As demonstrated in the calculations performed, the composition of alloying element vanadium in titanium necessary to stabilize the single-phase titanium alloy in beta-phase across the preferred temperature of operation, e.g., 0 K to greater than 850° C. is shown in FIG. 7(a), (b), and (c). In particular, FIG. 7(a) shows that at 0 K and without entropic effects 31-44 atomic % V in Ti stabilizes the beta phase over the alpha phase. As shown in FIG. 7(b), at 298 K, 6-13 atomic % V and 31-50 atomic % V in Ti stabilizes the single-phase titanium alloy in beta-phase. However, as shown in FIG. 7(c) at higher temperatures such as 1150 K/877 C, 31-50 atomic % V in Ti is needed to stabilize the beta phase.

Hence, these calculations demonstrate that within the preferred temperature range of operation for the M2B process from room temperature to greater than 800° C., Ti and 31-50 atomic % V is suitable for keeping the titanium alloy in a single-phase, specifically beta phase.

As another example of the presently disclosed subject matter, a commercial ternary titanium alloy was tested for phase stability.

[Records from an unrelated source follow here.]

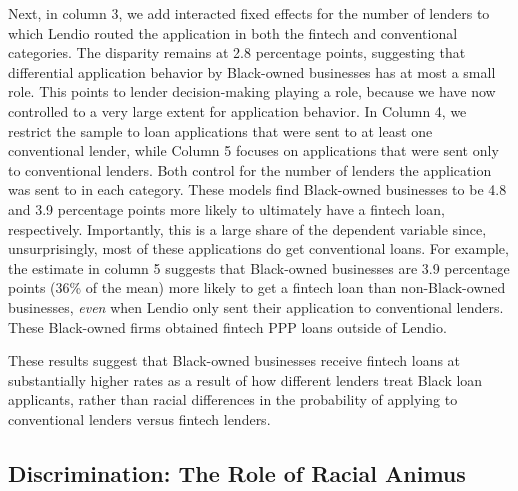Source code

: \documentclass[11pt]{article}
\begin{document}
Next, in column 3, we add interacted fixed effects for the number of lenders to which Lendio routed the application in both the fintech and conventional categories. The disparity remains at 2.8 percentage points, suggesting that differential application behavior by Black-owned businesses has at most a small role. This points to lender decision-making playing a role, because we have now controlled to a very large extent for application behavior. In Column 4, we restrict the sample to loan applications that were sent to at least one conventional lender, while Column 5 focuses on applications that were sent only to conventional lenders. Both control for the number of lenders the application was sent to in each category. These models find Black-owned businesses to be 4.8 and 3.9 percentage points more likely to ultimately have a fintech loan, respectively. Importantly, this is a large share of the dependent variable since, unsurprisingly, most of these applications do get conventional loans. For example, the estimate in column 5 suggests that Black-owned businesses are 3.9 percentage points (36\% of the mean) more likely to get a fintech loan than non-Black-owned businesses, \textit{even} when Lendio only sent their application to conventional lenders. These Black-owned firms obtained fintech PPP loans outside of Lendio. 
 
These results suggest that Black-owned businesses receive fintech loans at substantially higher rates as a result of how different lenders treat Black loan applicants, rather than racial differences in the probability of applying to conventional lenders versus fintech lenders.

\subsection{Discrimination: The Role of Racial Animus} \label{sec:disc}
\end{document}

The composition of this titanium alloy is: Ti, 35 weight % V, 15 weight % Cr. Thermodynamic stability of alpha and beta phases in this alloy were calculated following same procedure described above and shown in FIG. 6.

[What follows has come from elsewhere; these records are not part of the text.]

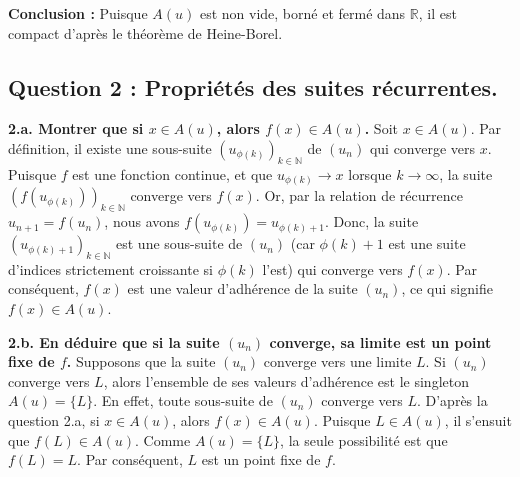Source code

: \documentclass{report}
\begin{document}
\textbf{Conclusion :}
Puisque $A(u)$ est non vide, borné et fermé dans $\mathbb{R}$, il est compact d'après le théorème de Heine-Borel.

\subsection*{Question 2 : Propriétés des suites récurrentes.}

\textbf{2.a. Montrer que si $x \in A(u)$, alors $f(x) \in A(u)$.}
Soit $x \in A(u)$. Par définition, il existe une sous-suite $(u_{\phi(k)})_{k \in \mathbb{N}}$ de $(u_n)$ qui converge vers $x$.
Puisque $f$ est une fonction continue, et que $u_{\phi(k)} \to x$ lorsque $k \to \infty$, la suite $(f(u_{\phi(k)}))_{k \in \mathbb{N}}$ converge vers $f(x)$.
Or, par la relation de récurrence $u_{n+1} = f(u_n)$, nous avons $f(u_{\phi(k)}) = u_{\phi(k)+1}$.
Donc, la suite $(u_{\phi(k)+1})_{k \in \mathbb{N}}$ est une sous-suite de $(u_n)$ (car $\phi(k)+1$ est une suite d'indices strictement croissante si $\phi(k)$ l'est) qui converge vers $f(x)$.
Par conséquent, $f(x)$ est une valeur d'adhérence de la suite $(u_n)$, ce qui signifie $f(x) \in A(u)$.

\textbf{2.b. En déduire que si la suite $(u_n)$ converge, sa limite est un point fixe de $f$.}
Supposons que la suite $(u_n)$ converge vers une limite $L$.
Si $(u_n)$ converge vers $L$, alors l'ensemble de ses valeurs d'adhérence est le singleton $A(u) = \{L\}$. En effet, toute sous-suite de $(u_n)$ converge vers $L$.
D'après la question 2.a, si $x \in A(u)$, alors $f(x) \in A(u)$.
Puisque $L \in A(u)$, il s'ensuit que $f(L) \in A(u)$.
Comme $A(u) = \{L\}$, la seule possibilité est que $f(L) = L$.
Par conséquent, $L$ est un point fixe de $f$.
\end{document}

The calculations demonstrate that the beta phase in the titanium alloy comprising vanadium and chromium is more stable than the alpha phase by 15 kJ/mol. See Table 2 below.

TABLE 2
Total Energy (kJ/mol) for Ti4V3Cr
Beta-Phase  −6486.156
Alpha-Phase −6471.610

As shown, the addition of 35 wt % V and 15 wt % Cr in Ti stabilizes the alloy in a single-phase, and particularly in beta phase according to the disclosed subject matter.

Based on the above calculations, other alloying elements which may behave similar to V in terms of promoting single phase beta in Ti and its solid solution hydride would be other transition metals having similar atomic sizes and electronegativity as V, such as Cr, Mo, Nb, and others.

Other Ti-alloy compositions are:

• • (1) Binary Ti—V alloys with compositions ranging from (30-50) atomic % V in Ti
  • (2) Binary Ti—Mo alloys with compositions ranging from (30-50) atomic % Mo in Ti
  • (3) Ternary Ti—Cr—V alloys with compositions ranging from equiatomic Ti—Cr—V, i.e. Ti33Cr33V33 to increasing proportions of Cr in the alloy up to 60 atomic %, balance being Mo or V; for examples compositions Ti33Cr60Mo7, Ti33Cr60V7
  • (4) Ternary Ti—V—Cr alloys with compositions ranging from 30-50 atomic % V, 10-20 atomic % Cr, balance Ti. For example, commercially available alloy with composition Ti, 35 weight % V, and 15 weight % Cr (translates to Ti, 34.02 atomic % V, and 14.28 atomic % Cr).

The data presented above clearly shows that the single-phase alloys based on a single-phase titanium alloy as hydrogen acceptor according to the disclosed subject matter alleviates the issues with phase stability, mechanical integrity and degradation over M2B reaction cycling. Therefore, this invention provides for overcoming of the most significant challenge on the path of commercializing an efficient and economically attractive methane aromatization process.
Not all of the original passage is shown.